AMD is well on its way to snatching more share in the mainstream desktop PC market, and the company also has plans for the HEDT and value ends of the totem pole with its ThreadRipper and Ryzen 3 processors on the horizon. That leaves the margin-rich data center as AMD's final target. Intel and Nvidia are both titans in the data center, with Intel holding 95%+ of the global server CPU sockets and Nvidia holding the lion's share of the burgeoning AI segment with its lineup of GPUs. AMD, however, is the only company that has both GPUs and CPUs under the same roof, which could lend it a tactical advantage against its competitors.
Of course, first, the company has to deliver products that are competitive enough to gain share in the data center, especially in light of the conservative nature of risk-averse data center operators who are slow to adopt new architectures. This isn't as much of a concern with GPUs as CPUs, and AMD has acknowledged that stealing market share in the data center isn't going to be an overnight endeavor.
During its Computex 2017 presentation, the company presented a few benchmarks that might give us an indication of its potential in both segments. Bear in mind, these are AMD-provided benchmarks.
Dual Socket EPYC Servers
The processor side of AMD's data center equation begins with EPYC, a 32C/64T behemoth that sports 128 lanes of PCIe 3.0 and eight memory channels. The robust memory capabilities provide tremendous potential for in-memory compute workloads, and the copious PCIe connectivity opens the door for GPU-heavy architectures for machine learning training and inference workloads. EPYC-powered systems don't require an I/O hub or southbridge, which simplifies motherboard design.
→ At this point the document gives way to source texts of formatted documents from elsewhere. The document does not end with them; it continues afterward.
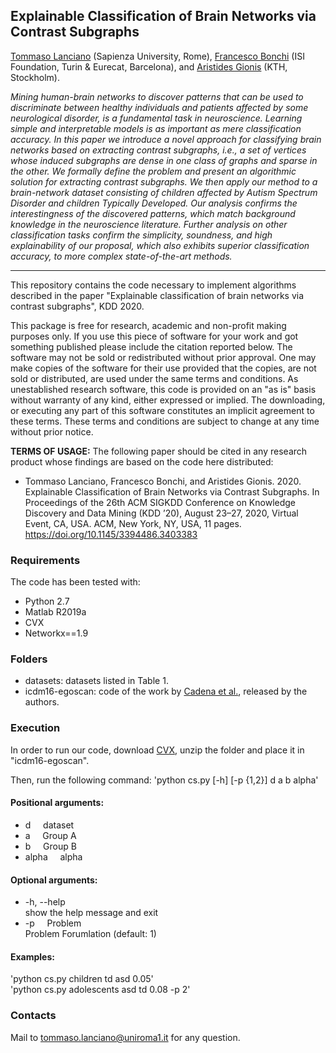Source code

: ## Explainable Classification of Brain Networks via Contrast Subgraphs

[Tommaso Lanciano](https://phd.uniroma1.it/web/LANCIANO-TOMMASO_nP1661409_EN.aspx) (Sapienza University, Rome), [Francesco Bonchi](http://www.francescobonchi.com/) (ISI Foundation, Turin & Eurecat, Barcelona), and [Aristides Gionis](https://www.kth.se/profile/argioni) (KTH, Stockholm).

_Mining human-brain networks to discover patterns that can be used to discriminate between healthy individuals and patients affected by some neurological disorder, is a fundamental task in neuroscience. Learning simple and interpretable models is as important as mere classification accuracy. In this paper we introduce a novel approach for classifying brain networks based on extracting contrast subgraphs, i.e., a set of vertices whose induced subgraphs are dense in one class of graphs and sparse in the other. We formally define the problem and present an algorithmic solution for extracting contrast subgraphs. We then apply our method to a brain-network dataset consisting of children affected by Autism Spectrum Disorder and children Typically Developed. Our analysis confirms the interestingness of the discovered patterns, which match background knowledge in the neuroscience literature. Further analysis on other classification tasks confirm the simplicity, soundness, and high explainability of our proposal, which also exhibits superior classification accuracy, to more complex state-of-the-art methods._

---

This repository contains the code necessary to implement algorithms described in the paper "Explainable classification of brain networks via contrast subgraphs", KDD 2020.

This package is free for research, academic and non-profit making purposes only. If you use this piece of software for your work and got something published please include the citation reported below. The software may not be sold or redistributed without prior approval. One may make copies of the software for their use provided that the copies, are not sold or distributed, are used under the same terms and conditions. As unestablished research software, this code is provided on an "as is" basis without warranty of any kind, either expressed or implied. The downloading, or executing any part of this software constitutes an implicit agreement to these terms. These terms and conditions are subject to change at any time without prior notice.


<strong>TERMS OF USAGE:</strong>
The following paper should be cited in any research product whose findings are based on the code here distributed:

- Tommaso Lanciano, Francesco Bonchi, and Aristides Gionis. 2020. Explainable Classification of Brain Networks via Contrast Subgraphs. In Proceedings of the 26th ACM SIGKDD Conference on Knowledge Discovery and Data Mining (KDD ’20), August 23–27, 2020, Virtual Event, CA, USA. ACM, New York, NY, USA, 11 pages. https://doi.org/10.1145/3394486.3403383
<p>

### Requirements

The code has been tested with:

* Python 2.7
* Matlab R2019a
* CVX
* Networkx==1.9

### Folders
* datasets: datasets listed in Table 1.
* icdm16-egoscan: code of the work by [Cadena et al.](https://ieeexplore.ieee.org/document/7837829), released by the authors.

### Execution

In order to run our code, download [CVX](http://cvxr.com/cvx/download/), unzip the folder and place it in "icdm16-egoscan".

Then, run the following command: 'python cs.py [-h] [-p {1,2}] d a b alpha'

#### Positional arguments:
  * d           &nbsp;&nbsp;&nbsp;&nbsp;dataset
  * a          &nbsp;&nbsp;&nbsp;&nbsp;Group A
  * b          &nbsp;&nbsp;&nbsp;&nbsp;Group B
  * alpha      &nbsp;&nbsp;&nbsp;&nbsp;alpha


#### Optional arguments:
  * -h, --help  
    show the help message and exit	
  * -p       &nbsp;&nbsp;&nbsp;&nbsp;Problem  
  	Problem Forumlation (default: 1)
  	
#### Examples:
'python cs.py children td asd 0.05'  
'python cs.py adolescents asd td 0.08 -p 2'  
  
### Contacts
Mail to [tommaso.lanciano@uniroma1.it](mailto:tommaso.lanciano@uniroma1.it) for any question.
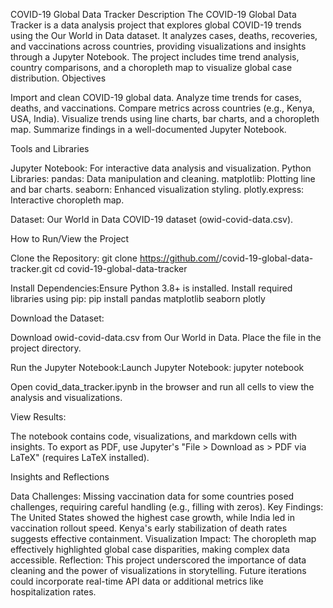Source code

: COVID-19 Global Data Tracker
Description
The COVID-19 Global Data Tracker is a data analysis project that explores global COVID-19 trends using the Our World in Data dataset. It analyzes cases, deaths, recoveries, and vaccinations across countries, providing visualizations and insights through a Jupyter Notebook. The project includes time trend analysis, country comparisons, and a choropleth map to visualize global case distribution.
Objectives

Import and clean COVID-19 global data.
Analyze time trends for cases, deaths, and vaccinations.
Compare metrics across countries (e.g., Kenya, USA, India).
Visualize trends using line charts, bar charts, and a choropleth map.
Summarize findings in a well-documented Jupyter Notebook.

Tools and Libraries

Jupyter Notebook: For interactive data analysis and visualization.
Python Libraries:
pandas: Data manipulation and cleaning.
matplotlib: Plotting line and bar charts.
seaborn: Enhanced visualization styling.
plotly.express: Interactive choropleth map.


Dataset: Our World in Data COVID-19 dataset (owid-covid-data.csv).

How to Run/View the Project

Clone the Repository:
git clone https://github.com/<your-username>/covid-19-global-data-tracker.git
cd covid-19-global-data-tracker


Install Dependencies:Ensure Python 3.8+ is installed. Install required libraries using pip:
pip install pandas matplotlib seaborn plotly


Download the Dataset:

Download owid-covid-data.csv from Our World in Data.
Place the file in the project directory.


Run the Jupyter Notebook:Launch Jupyter Notebook:
jupyter notebook

Open covid_data_tracker.ipynb in the browser and run all cells to view the analysis and visualizations.

View Results:

The notebook contains code, visualizations, and markdown cells with insights.
To export as PDF, use Jupyter's "File > Download as > PDF via LaTeX" (requires LaTeX installed).



Insights and Reflections

Data Challenges: Missing vaccination data for some countries posed challenges, requiring careful handling (e.g., filling with zeros).
Key Findings: The United States showed the highest case growth, while India led in vaccination rollout speed. Kenya's early stabilization of death rates suggests effective containment.
Visualization Impact: The choropleth map effectively highlighted global case disparities, making complex data accessible.
Reflection: This project underscored the importance of data cleaning and the power of visualizations in storytelling. Future iterations could incorporate real-time API data or additional metrics like hospitalization rates.

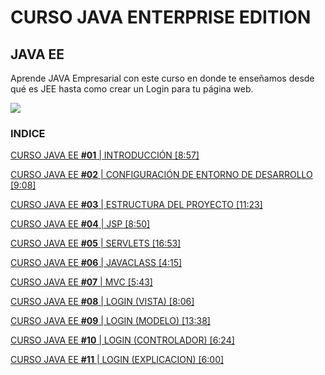 # CURSO JAVA ENTERPRISE EDITION

## JAVA EE
 Aprende JAVA Empresarial con este curso en donde te enseñamos desde qué es JEE hasta como crear un Login para tu página web.

![](http://www.subeimagenes.com/img/jee-1499022.png)

### INDICE
[CURSO JAVA EE  **#01** | INTRODUCCIÓN [8:57]](https://codigofacilito.com/videos/tutorial_java_ee_introduccion)

[CURSO JAVA EE  **#02** | CONFIGURACIÓN DE ENTORNO DE DESARROLLO [9:08]](https://codigofacilito.com/videos/tutorial_java_ee_introduccion)

[CURSO JAVA EE  **#03** | ESTRUCTURA DEL PROYECTO [11:23]](https://codigofacilito.com/videos/tutorial_java_ee_estructura_del_proyecto)

[CURSO JAVA EE  **#04** | JSP [8:50]](https://codigofacilito.com/videos/tutorial_java_ee_jsp)

[CURSO JAVA EE  **#05** | SERVLETS [16:53]](https://codigofacilito.com/videos/tutorial_java_ee_servlets)

[CURSO JAVA EE  **#06** | JAVACLASS [4:15]](https://codigofacilito.com/videos/tutorial_java_ee_javaclass)

[CURSO JAVA EE  **#07** | MVC [5:43]](https://codigofacilito.com/videos/tutorial_java_ee_mvc)

[CURSO JAVA EE  **#08** | LOGIN (VISTA) [8:06]](https://codigofacilito.com/videos/tutorial_java_ee_loginvista)

[CURSO JAVA EE  **#09** | LOGIN (MODELO) [13:38]](https://codigofacilito.com/videos/curso_jee_login_modelo)

[CURSO JAVA EE  **#10** | LOGIN (CONTROLADOR) [6:24]](https://codigofacilito.com/videos/curso_jee_login_controlador)

[CURSO JAVA EE  **#11** | LOGIN (EXPLICACION) [6:00]](https://codigofacilito.com/videos/curso_jee_login_explicacion)
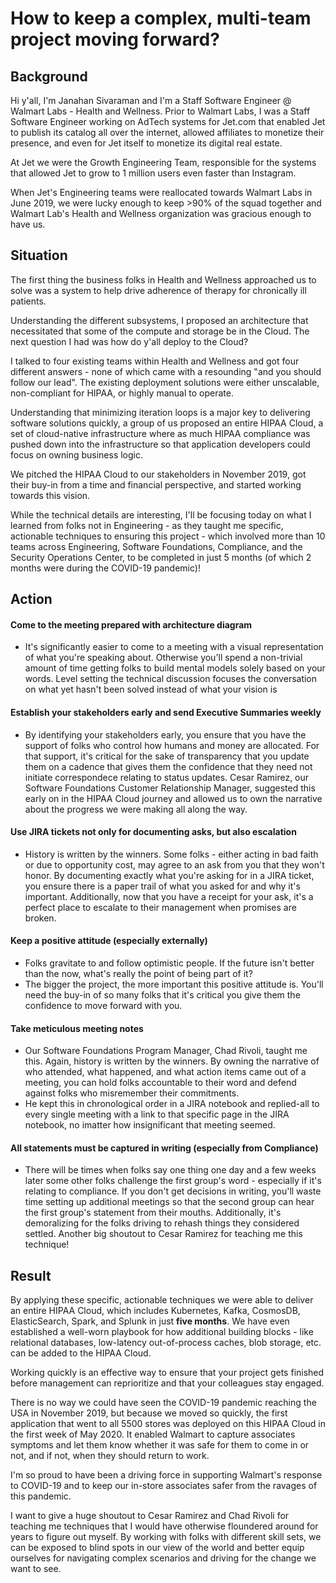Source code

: # How to keep a complex, multi-team project moving forward?

## Background 
Hi y'all, I'm Janahan Sivaraman and I'm a Staff Software Engineer
@ Walmart Labs - Health and Wellness. Prior to Walmart Labs, I was a Staff
Software Engineer working on AdTech systems for Jet.com that enabled Jet to
publish its catalog all over the internet, allowed affiliates to monetize their
presence, and even for Jet itself to monetize its digital real estate.

At Jet we were the Growth Engineering Team, responsible for the systems that
allowed Jet to grow to 1 million users even faster than Instagram. 

When Jet's Engineering teams were reallocated towards Walmart Labs in June 2019,
we were lucky enough to keep >90% of the squad together and Walmart Lab's Health
and Wellness organization was gracious enough to have us.

## Situation
The first thing the business folks in Health and Wellness approached us to solve
was a system to help drive adherence of therapy for chronically ill patients. 

Understanding the different subsystems, I proposed an architecture that
necessitated that some of the compute and storage be in the Cloud. The next
question I had was how do y'all deploy to the Cloud?

I talked to four existing teams within Health and Wellness and got four
different answers - none of which came with a resounding "and you should follow
our lead". The existing deployment solutions were either unscalable, non-compliant
for HIPAA, or highly manual to operate.

Understanding that minimizing iteration loops is a major key to delivering software
solutions quickly, a group of us proposed an entire HIPAA Cloud, a set of cloud-native
infrastructure where as much HIPAA compliance was pushed down into the
infrastructure so that application developers could focus on owning business
logic. 

We pitched the HIPAA Cloud to our stakeholders in November 2019, got their
buy-in from a time and financial perspective, and started working towards this
vision.

While the technical details are interesting, I'll be focusing today on what I
learned from folks not in Engineering - as they taught me specific, actionable
techniques to ensuring this project - which involved more than 10 teams across
Engineering, Software Foundations, Compliance, and the Security Operations
Center, to be completed in just 5 months (of which 2 months were during the
COVID-19 pandemic)!

## Action
#### Come to the meeting prepared with architecture diagram
  * It's significantly easier to come to a meeting with a visual representation
  of what you're speaking about. Otherwise you'll spend a non-trivial amount of
  time getting folks to build mental models solely based on your words. Level
  setting the technical discussion focuses the conversation on what yet hasn't
  been solved instead of what your vision is
#### Establish your stakeholders early and send Executive Summaries weekly
  * By identifying your stakeholders early, you ensure that you have the support
  of folks who control how humans and money are allocated. For that support,
  it's critical for the sake of transparency that you update them on a cadence
  that gives them the confidence that they need not initiate correspondece
  relating to status updates. Cesar Ramirez, our Software Foundations Customer
  Relationship Manager, suggested this early on in the HIPAA Cloud journey and
  allowed us to own the narrative about the progress we were making all along 
  the way. 
#### Use JIRA tickets not only for documenting asks, but also escalation 
  * History is written by the winners. Some folks - either acting in bad faith
  or due to opportunity cost, may agree to an ask from you that they won't
  honor. By documenting exactly what you're asking for in a JIRA ticket, you
  ensure there is a paper trail of what you asked for and why it's important.
  Additionally, now that you have a receipt for your ask, it's a perfect place
  to escalate to their management when promises are broken. 
#### Keep a positive attitude (especially externally) 
  * Folks gravitate to and follow optimistic people. If the future isn't better
  than the now, what's really the point of being part of it? 
  * The bigger the project, the more important this positive attitude is. You'll
  need the buy-in of so many folks that it's critical you give them the
  confidence to move forward with you.
#### Take meticulous meeting notes
  * Our Software Foundations Program Manager, Chad Rivoli,
  taught me this. Again, history is written by the winners. By owning the
  narrative of who attended, what happened, and what action items came out of a
  meeting, you can hold folks accountable to their word and defend against folks
  who misremember their commitments.
  * He kept this in chronological order in a JIRA notebook and replied-all to
  every single meeting with a link to that specific page in the JIRA notebook,
  no imatter how insignificant that meeting seemed.
#### All statements must be captured in writing (especially from Compliance)
  * There will be times when folks say one thing one day and a few weeks later
  some other folks challenge the first group's word - especially if it's
  relating to compliance. If you don't get decisions in writing, you'll waste
  time setting up additional meetings so that the second group can hear the
  first group's statement from their mouths. Additionally, it's demoralizing for
  the folks driving to rehash things they considered settled. Another big
  shoutout to Cesar Ramirez for teaching me this technique!

## Result
By applying these specific, actionable techniques we were able to deliver an
entire HIPAA Cloud, which includes Kubernetes, Kafka, CosmosDB, ElasticSearch,
Spark, and Splunk in just **five months**. We have even established a well-worn
playbook for how additional building blocks - like relational databases,
low-latency out-of-process caches, blob storage, etc. can be added to the
HIPAA Cloud.

Working quickly is an effective way to ensure that your project gets finished before
management can reprioritize and that your colleagues stay engaged. 

There is no way we could have seen the COVID-19 pandemic reaching the USA in
November 2019, but because we moved so quickly, the first application that went
to all 5500 stores was deployed on this HIPAA Cloud in the first week of May
2020. It enabled Walmart to capture associates symptoms and let them know
whether it was safe for them to come in or not, and if not, when they should
return to work.

I'm so proud to have been a driving force in supporting Walmart's response to
COVID-19 and to keep our in-store associates safer from the ravages of this
pandemic.

I want to give a huge shoutout to Cesar Ramirez and Chad Rivoli for teaching me
techniques that I would have otherwise floundered around for years to figure out
myself. By working with folks with different skill sets, we can be exposed to
blind spots in our view of the world and better equip ourselves for navigating
complex scenarios and driving for the change we want to see.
The EPYC package consists of four Zepplin die glued together with the Infinity Fabric. Combining two of the processors into a two-socket server yields 64C/128T that supports up to 4TB of memory and exposes 128 PCIe lanes to the host. Each processor provides 128 lanes for a total of 256 lanes, but 128 are used for the Infinity Fabric connection between the two processors. AMD claims this setup provides 45% more cores, 122% more memory bandwidth and 60% more I/O capabilities than competing two-socket Intel servers.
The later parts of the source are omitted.